Force majeure adalah istilah Perancis yang secara harfiah berarti "kekuatan yang lebih besar." Hal ini terkait dengan konsep tindakan Tuhan , sebuah peristiwa yang tidak ada pihak yang dapat dimintai pertanggungjawaban, seperti angin topan atau angin puting beliung. Namun, force majeure juga mencakup tindakan manusia, seperti konflik bersenjata. Secara umum, untuk suatu peristiwa yang merupakan force majeure, peristiwa itu harus tidak terduga, di luar para pihak dalam kontrak, dan tidak dapat dihindari. Konsep-konsep ini didefinisikan dan diterapkan secara berbeda tergantung pada yurisdiksi. Konsep force majeure berasal dari hukum perdata Prancis dan merupakan standar yang diterima di banyak yurisdiksi yang memperoleh sistem hukum mereka dari Kode Napoleon. Dalam sistem common low , seperti di Amerika Serikat dan Inggris, klausa force majeure dapat diterima tetapi harus lebih eksplisit tentang peristiwa yang akan memicu klausa tersebut.

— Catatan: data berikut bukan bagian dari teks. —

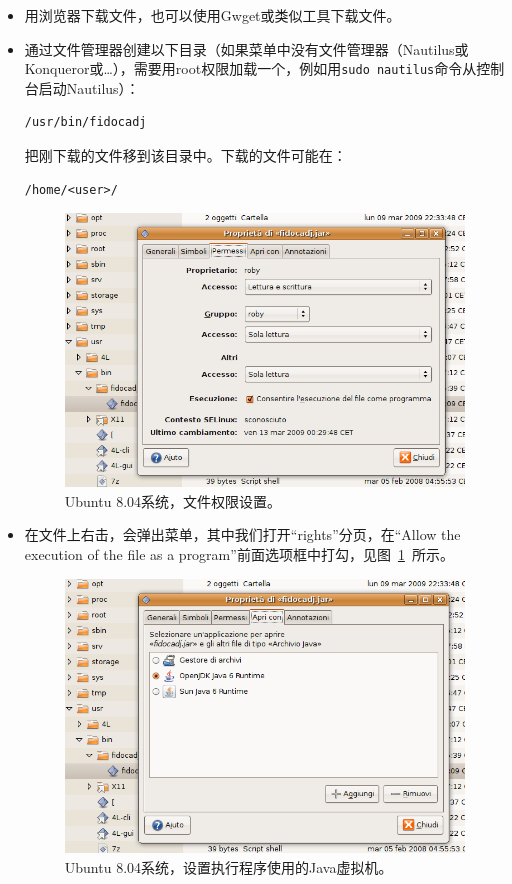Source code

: \documentclass[10pt,a4paper,twoside]{scrreprt}
\begin{document}
\begin{itemize}
\item{用浏览器下载文件，也可以使用Gwget或类似工具下载文件。}

\item{通过文件管理器创建以下目录（如果菜单中没有文件管理器（Nautilus或Konqueror或\dots），需要用root权限加载一个，例如用\lstinline!sudo nautilus!命令从控制台启动Nautilus）：
\begin{lstlisting}
/usr/bin/fidocadj
\end{lstlisting}
把刚下载的文件移到该目录中。下载的文件可能在：
\begin{lstlisting}
/home/<user>/
\end{lstlisting}}

\begin{figure}
\centering
\includegraphics[width=.8\textwidth]{permessi}
\caption{Ubuntu 8.04系统，文件权限设置。}
\label{fig_permessi}
\end{figure}

\item{在文件上右击，会弹出菜单，其中我们打开“rights”分页，在“Allow the execution of the file as a program”前面选项框中打勾，见图~\ref{fig_permessi}~所示。}

\begin{figure}
\centering
\includegraphics[width=.8\textwidth]{java6}
\caption{Ubuntu 8.04系统，设置执行程序使用的Java虚拟机。}
\label{fig_java6}
\end{figure}


\end{itemize}
\end{document}
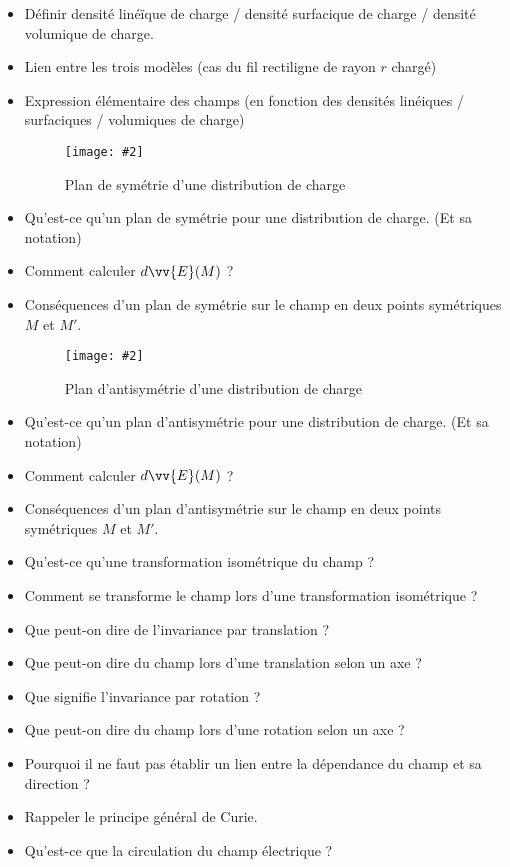 \documentclass[a4paper, 11pt, hidelinks]{article}
\newcommand{\img}[4]{\begin{figure}[!ht]
    \centering
    \texttt{[image: \#2]}
    \caption{#3}
    \label{#4}
    \end{figure} }
\begin{document}
\begin{itemize}
    \item Définir densité linéïque de charge / densité surfacique de charge / densité volumique de charge. \cite{Chapitre9}
    \item Lien entre les trois modèles (cas du fil rectiligne de rayon $r$ chargé) \cite{Chapitre9}
    \item Expression élémentaire des champs (en fonction des densités linéiques / surfaciques / volumiques de charge) \cite{Chapitre9}
    \newpage
    \img{0.5}{Images/Plan de symetrie d'une distribution de charge.PNG}{Plan de symétrie d'une distribution de charge}{Figure 6}
    \item Qu'est-ce qu'un plan de symétrie pour une distribution de charge. (Et sa notation) \cite{Chapitre9}
    \item Comment calculer $d\vv{E}(M)$ ? \cite{Chapitre9}
    \item Conséquences d'un plan de symétrie sur le champ en deux points symétriques $M$ et $M'$. \cite{Chapitre9}
    \img{0.5}{Images/Plan d'antisymetrie d'une distribution de charge.PNG}{Plan d'antisymétrie d'une distribution de charge}{Figure 7}
    \item Qu'est-ce qu'un plan d'antisymétrie pour une distribution de charge. (Et sa notation) \cite{Chapitre9}
    \item Comment calculer $d\vv{E}(M)$ ? \cite{Chapitre9}
    \item Conséquences d'un plan d'antisymétrie sur le champ en deux points symétriques $M$ et $M'$. \cite{Chapitre9}
    \item Qu'est-ce qu'une transformation isométrique du champ ? \cite{Chapitre9}
    \item Comment se transforme le champ lors d'une transformation isométrique ? \cite{Chapitre9}
    \item Que peut-on dire de l'invariance par translation ? \cite{Chapitre9}
    \item Que peut-on dire du champ lors d'une translation selon un axe ? \cite{Chapitre9}
    \item Que signifie l'invariance par rotation ? \cite{Chapitre9}
    \item Que peut-on dire du champ lors d'une rotation selon un axe ? \cite{Chapitre9}
    \item Pourquoi il ne faut pas établir un lien entre la dépendance du champ et sa direction ? \cite{Chapitre9}
    \item Rappeler le principe général de Curie. \cite{Chapitre9}
    \item Qu'est-ce que la circulation du champ électrique ? \cite{Chapitre9}

\end{itemize}
\end{document}
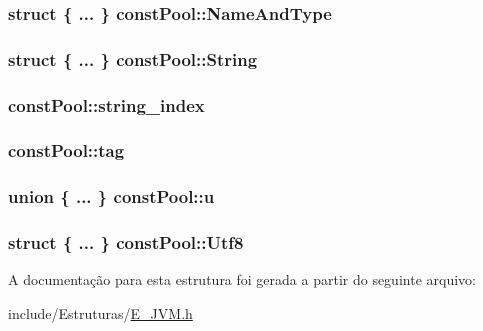 \subsubsection[{Name\+And\+Type}]{\setlength{\rightskip}{0pt plus 5cm}struct \{ ... \}   const\+Pool\+::\+Name\+And\+Type}\label{structconst_pool_a727268ed0e1405a5eaab1aa5ad3cba74}
\hypertarget{structconst_pool_ab014bc483e8b8803ecf0c288495b5a5e}{}
\subsubsection[{String}]{\setlength{\rightskip}{0pt plus 5cm}struct \{ ... \}   const\+Pool\+::\+String}\label{structconst_pool_ab014bc483e8b8803ecf0c288495b5a5e}
\hypertarget{structconst_pool_a1bb9e94f3cb54a3e19bde3d251379ac0}{}
\subsubsection[{string\+\_\+index}]{ const\+Pool\+::string\+\_\+index}\label{structconst_pool_a1bb9e94f3cb54a3e19bde3d251379ac0}
\hypertarget{structconst_pool_a876197bb013e214c071ab56d1de8ed25}{}
\subsubsection[{tag}]{ const\+Pool\+::tag}\label{structconst_pool_a876197bb013e214c071ab56d1de8ed25}
\hypertarget{structconst_pool_ab327fbd2fec182d523b180c4d941d7f5}{}
\subsubsection[{u}]{\setlength{\rightskip}{0pt plus 5cm}union \{ ... \}   const\+Pool\+::u}\label{structconst_pool_ab327fbd2fec182d523b180c4d941d7f5}
\hypertarget{structconst_pool_ab18ebde1a84b99d3dc0b70b1df46be82}{}
\subsubsection[{Utf8}]{\setlength{\rightskip}{0pt plus 5cm}struct \{ ... \}   const\+Pool\+::\+Utf8}\label{structconst_pool_ab18ebde1a84b99d3dc0b70b1df46be82}


A documentação para esta estrutura foi gerada a partir do seguinte arquivo\+:\begin{DoxyCompactItemize}
\item 
include/\+Estruturas/\hyperlink{_e___j_v_m_8h}{E\+\_\+\+J\+V\+M.\+h}\end{DoxyCompactItemize}
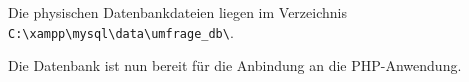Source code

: Die physischen Datenbankdateien liegen im Verzeichnis \texttt{C:\textbackslash xampp\textbackslash mysql\textbackslash data\textbackslash umfrage\_db\textbackslash}.

Die Datenbank ist nun bereit für die Anbindung an die \acs{PHP}-Anwendung.

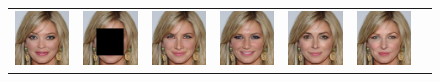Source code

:\begin{figure}
\begin{center}
\begin{tabular}{ccccccc}
        \includegraphics[width=.145\textwidth]{Chapter2/samples/extended_results/inpainting/17/x.png} &   
        \includegraphics[width=.145\textwidth]{Chapter2/samples/extended_results/inpainting/17/y.png} &
        \includegraphics[width=.145\textwidth]{Chapter2/samples/extended_results/inpainting/17/CDE.png} & 
        \includegraphics[width=.145\textwidth]{Chapter2/samples/extended_results/inpainting/17/CDiffE.png} &
        \includegraphics[width=.145\textwidth]{Chapter2/samples/extended_results/inpainting/17/cmde.png} &
        \includegraphics[width=.145\textwidth]{Chapter2/samples/extended_results/inpainting/17/VS-CMDE.png}\\
        

\end{tabular}
\end{center}
\end{figure}
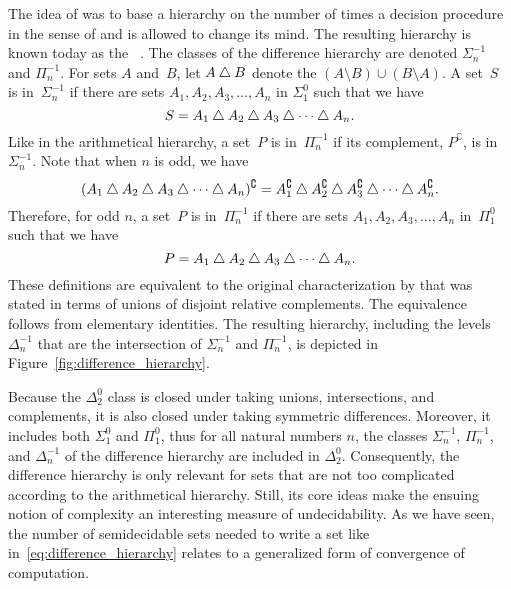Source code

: The idea of \citeauthor{ershov1968hierarchyi} was to base a hierarchy on the number of times a decision procedure in the sense of \citeauthor{putnam1965trial} and \citeauthor{gold1965limiting} is allowed to change its mind.
The resulting hierarchy is known today as the ~\parencite{downey2010algorithmic,soare2016turing}.
The classes of the difference hierarchy are denoted $\Sigma^{-1}_n$ and $\Pi^{-1}_n$.
For sets $A$ and~$B$, let $A \bigtriangleup B$ denote the  $(A \setminus B) \cup (B \setminus A)$.
A set~$S$ is in~$\Sigma^{-1}_n$ if there are sets $A_1, A_2, A_3, \ldots, A_n$ in $\Sigma^0_1$ such that we have
\begin{equation}
\label{eq:difference_hierarchy}
  S = A_1 \bigtriangleup A_2 \bigtriangleup A_3 \bigtriangleup \cdots \bigtriangleup A_n.
\end{equation}
Like in the arithmetical hierarchy, a set~$P$ is in~$\Pi^{-1}_n$ if its complement, $P^\complement$, is in~$\Sigma^{-1}_n$.
Note that when $n$ is odd, we have
\begin{equation*}
  (A_1 \bigtriangleup A_2 \bigtriangleup A_3 \bigtriangleup \cdots \bigtriangleup A_n)^\complement = A_1^\complement \bigtriangleup A_2^\complement \bigtriangleup A_3^\complement \bigtriangleup \cdots \bigtriangleup A_n^\complement.
\end{equation*}
Therefore, for odd $n$, a set~$P$ is in~$\Pi^{-1}_n$ if there are sets $A_1, A_2, A_3, \ldots, A_n$ in~$\Pi^0_1$ such that we have
\begin{equation*}
  P = A_1 \bigtriangleup A_2 \bigtriangleup A_3 \bigtriangleup \cdots \bigtriangleup A_n.
\end{equation*}
These definitions are equivalent to the original characterization by \textcite{ershov1968hierarchyi} that was stated in terms of unions of disjoint relative complements.
The equivalence follows from elementary identities.
The resulting hierarchy, including the levels~$\Delta^{-1}_n$ that are the intersection of $\Sigma^{-1}_n$ and $\Pi^{-1}_n$, is depicted in Figure~\ref{fig:difference_hierarchy}.

Because the $\Delta^0_2$ class is closed under taking unions, intersections, and complements, it is also closed under taking symmetric differences.
Moreover, it includes both $\Sigma^0_1$ and $\Pi^0_1$, thus for all natural numbers $n$, the classes $\Sigma^{-1}_n$, $\Pi^{-1}_n$, and $\Delta^{-1}_n$ of the difference hierarchy are included in $\Delta^0_2$.
Consequently, the difference hierarchy is only relevant for sets that are not too complicated according to the arithmetical hierarchy.
Still, its core ideas make the ensuing notion of complexity an interesting measure of undecidability.
As we have seen, the number of semidecidable sets needed to write a set like in~\eqref{eq:difference_hierarchy} relates to a generalized form of convergence of computation.

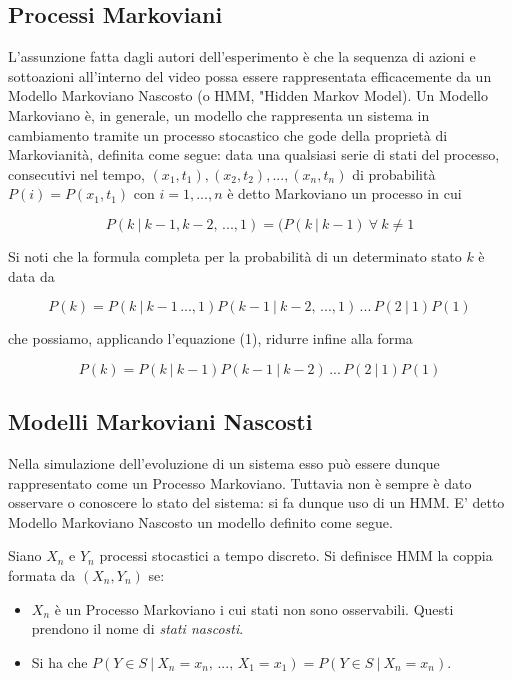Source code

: \documentclass[10pt,letterpaper]{article}
\begin{document}
\subsection{Processi Markoviani}
L'assunzione fatta dagli autori dell'esperimento è che la sequenza di azioni e sottoazioni all'interno del video possa essere rappresentata efficacemente da un Modello Markoviano Nascosto (o HMM, "Hidden Markov Model). Un Modello Markoviano è, in generale, un modello che rappresenta un sistema in cambiamento tramite un processo stocastico che gode della proprietà di Markovianità, definita come segue: data una qualsiasi serie di stati del processo, consecutivi nel tempo, $(x_1,t_1), (x_2,t_2), ..., (x_n, t_n)$ di probabilità $P(i) =  P(x_1,t_1)$ con $i = 1, ..., n$ è detto Markoviano un processo in cui 

\begin{equation}
P(k\:|\:k-1, k-2,\,..., 1) = (P(k\:|\:k-1)\: \forall \: k \neq 1
\end{equation}

Si noti che la formula completa per la probabilità di un determinato stato $k$ è data da 

\begin{equation}
P(k) = P(k\:|\:k-1\, ..., 1)P(k-1\:|\:k-2,\,...,1)\,...\,P(2\:|\:1)P(1)
\end{equation}

 che possiamo, applicando l'equazione (1), ridurre infine alla forma

\begin{equation}
P(k) = P(k\:|\:k-1)P(k-1\:|\:k-2)\,...\,P(2\:|\:1)P(1)
\end{equation}

\subsection{Modelli Markoviani Nascosti}
Nella simulazione dell'evoluzione di un sistema esso può essere dunque rappresentato come un Processo Markoviano. Tuttavia non è sempre è dato osservare o conoscere lo stato del sistema: si fa dunque uso di un HMM. E' detto Modello Markoviano Nascosto un modello definito come segue.

Siano $X_n$ e $Y_n$ processi stocastici a tempo discreto. Si definisce HMM la coppia formata da $(X_n, Y_n)$ se:

\begin{itemize}
\item $X_n$ è un Processo Markoviano i cui stati non sono osservabili. Questi prendono il nome di \textit{stati nascosti}.
\item Si ha che $P(Y \in S\:|\:X_n = x_n,\,...,\,X_1 = x_1) = P(Y \in S\:|\:X_n = x_n)$.
\end{itemize}
\end{document}
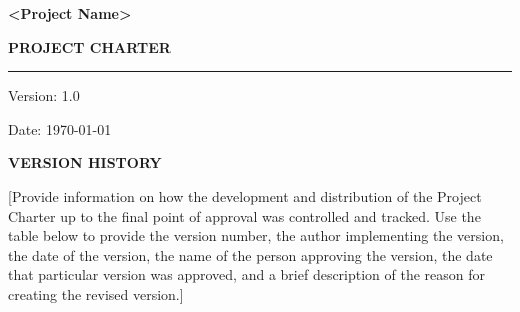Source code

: \documentclass[a4paper, 11pt]{article}
\begin{document}
\noindent

\vspace*{240pt}
\hfill\textbf{\Large \textless{}Project Name\textgreater{}}

\hfill\textbf{\Large PROJECT CHARTER}

\vspace{5pt}
\hrule

\hfill Version: 1.0

\hfill Date: \today
  
\newpage


\textbf{VERSION HISTORY}

{[}Provide information on how the development and distribution of the
Project Charter up to the final point of approval was controlled and
tracked. Use the table below to provide the version number, the author
implementing the version, the date of the version, the name of the
person approving the version, the date that particular version was
approved, and a brief description of the reason for creating the revised
version.{]}
\end{document}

Secara umum, force majeure bertentangan dengan konsep “pacta sunt servanda” (bahasa Latin untuk “perjanjian harus ditepati”), sebuah konsep kunci dalam hukum perdata dan internasional dengan analog dalam hukum umum. Seharusnya tidak mudah untuk melepaskan diri dari tanggung jawab kontraktual, dan membuktikan bahwa peristiwa tidak terduga, misalnya, sulit dilakukan. Seiring berjalannya waktu, dunia menjadi sadar akan ancaman alam yang sebelumnya tidak kita sadari, seperti semburan matahari, asteroid, pandemi, dan supervolcano. Kami juga mengembangkan ancaman manusia baru, seperti kemampuan perang siber, nuklir, dan biologis. Ini telah menimbulkan pertanyaan tentang apa yang dapat dan tidak dapat diperkirakan dalam pengertian hukum. Kita juga menjadi semakin sadar akan agensi manusia dalam peristiwa-peristiwa yang umumnya dianggap eksternal atau tindakan Tuhan, seperti peristiwa iklim dan seismik. Litigasi yang sedang berlangsung mengeksplorasi pertanyaan apakah proyek pengeboran dan konstruksi berkontribusi pada bencana alam yang membuat mereka tidak dapat dijalankan. Singkatnya, konsep yang mendukung force majeure sedang bergeser.
Longsoran menghancurkan pabrik pemasok di Pegunungan Alpen Prancis, menyebabkan penundaan pengiriman yang lama dan membuat klien menuntut ganti rugi. Pemasok mungkin menggunakan pertahanan force majeure, dengan alasan bahwa longsoran salju adalah peristiwa yang tidak terduga, eksternal, dan tidak dapat dihindari tiga tes yang diterapkan oleh hukum Prancis. Kecuali jika kontrak secara khusus menyebutkan longsoran salju sebagai menghilangkan tanggung jawab pemasok, pengadilan mungkin memutuskan bahwa pemasok berutang ganti rugi. Pengadilan Prancis telah menganggap suatu peristiwa dapat diperkirakan karena peristiwa serupa telah terjadi setengah abad sebelumnya. Demikian pula, perang di zona yang dilanda konflik mungkin tidak terduga, juga mungkin kontrol modal dalam ekonomi yang sedang berjuang atau banjir di daerah yang sering terkena dampak.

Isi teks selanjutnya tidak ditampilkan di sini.